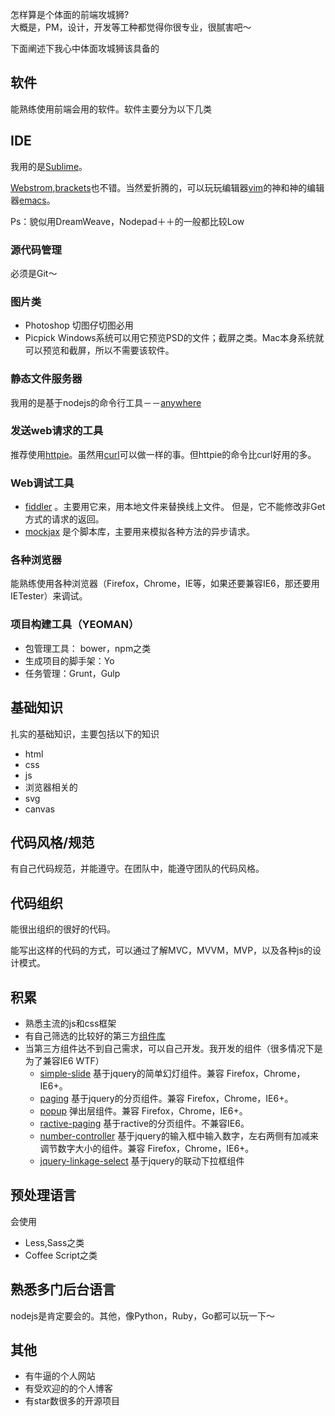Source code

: 怎样算是个体面的前端攻城狮?     
大概是，PM，设计，开发等工种都觉得你很专业，很腻害吧～

下面阐述下我心中体面攻城狮该具备的

## 软件
能熟练使用前端会用的软件。软件主要分为以下几类

## IDE
我用的是[Sublime](http://www.sublimetext.com/3)。    

[Webstrom](https://www.jetbrains.com/webstorm/),[brackets](http://brackets.io/)也不错。当然爱折腾的，可以玩玩编辑器[vim](http://zh.wikipedia.org/zh/Vim)的神和神的编辑器[emacs](http://zh.wikipedia.org/zh/Emacs)。

Ps：貌似用DreamWeave，Nodepad＋＋的一般都比较Low

### 源代码管理
必须是Git～

### 图片类
* Photoshop 切图仔切图必用
* Picpick Windows系统可以用它预览PSD的文件；截屏之类。Mac本身系统就可以预览和截屏，所以不需要该软件。

### 静态文件服务器
我用的是基于nodejs的命令行工具－－[anywhere](https://www.npmjs.org/package/anywhere)

### 发送web请求的工具
推荐使用[httpie](https://github.com/jakubroztocil/httpie)。虽然用[curl](http://curl.haxx.se/)可以做一样的事。但httpie的命令比curl好用的多。

### Web调试工具
* [fiddler](http://www.telerik.com/fiddler) 。主要用它来，用本地文件来替换线上文件。
但是，它不能修改非Get方式的请求的返回。
* [mockjax](https://github.com/jakerella/jquery-mockjax) 是个脚本库，主要用来模拟各种方法的异步请求。

### 各种浏览器
能熟练使用各种浏览器（Firefox，Chrome，IE等，如果还要兼容IE6，那还要用IETester）来调试。

### 项目构建工具（YEOMAN）
* 包管理工具： bower，npm之类
* 生成项目的脚手架：Yo
* 任务管理：Grunt，Gulp

## 基础知识
扎实的基础知识，主要包括以下的知识
* html
* css
* js
* 浏览器相关的
* svg
* canvas


## 代码风格/规范
有自己代码规范，并能遵守。在团队中，能遵守团队的代码风格。

## 代码组织
能很出组织的很好的代码。    

能写出这样的代码的方式，可以通过了解MVC，MVVM，MVP，以及各种js的设计模式。

## 积累
* 熟悉主流的js和css框架
* 有自己筛选的比较好的第三方[组件库](https://github.com/iamjoel/be-grace-front-end-developer/blob/master/learn/js/js-plugins.md)
* 当第三方组件达不到自己需求，可以自己开发。我开发的组件（很多情况下是为了兼容IE6 WTF）
    * [simple-slide](https://github.com/iamjoel/simple-slide) 基于jquery的简单幻灯组件。兼容 Firefox，Chrome，IE6+。
    * [paging](https://github.com/iamjoel/paging) 基于jquery的分页组件。兼容 Firefox，Chrome，IE6+。
    * [popup](https://github.com/iamjoel/popup) 弹出层组件。兼容 Firefox，Chrome，IE6+。
    * [ractive-paging](https://github.com/iamjoel/ractive-paging) 基于ractive的分页组件。不兼容IE6。
    * [number-controller](https://github.com/iamjoel/number-controller) 基于jquery的输入框中输入数字，左右两侧有加减来调节数字大小的组件。兼容 Firefox，Chrome，IE6+。
    * [jquery-linkage-select](https://github.com/iamjoel/jquery-linkage-select) 基于jquery的联动下拉框组件

## 预处理语言
会使用
* Less,Sass之类
* Coffee Script之类

## 熟悉多门后台语言
nodejs是肯定要会的。其他，像Python，Ruby，Go都可以玩一下～

## 其他
* 有牛逼的个人网站
* 有受欢迎的的个人博客
* 有star数很多的开源项目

***

The answer must consist of every line from the data that contains the word "Firefox".

能熟练使用各种浏览器（Firefox，Chrome，IE等，如果还要兼容IE6，那还要用IETester）来调试。
    * [simple-slide](https://github.com/iamjoel/simple-slide) 基于jquery的简单幻灯组件。兼容 Firefox，Chrome，IE6+。
    * [paging](https://github.com/iamjoel/paging) 基于jquery的分页组件。兼容 Firefox，Chrome，IE6+。
    * [popup](https://github.com/iamjoel/popup) 弹出层组件。兼容 Firefox，Chrome，IE6+。
    * [number-controller](https://github.com/iamjoel/number-controller) 基于jquery的输入框中输入数字，左右两侧有加减来调节数字大小的组件。兼容 Firefox，Chrome，IE6+。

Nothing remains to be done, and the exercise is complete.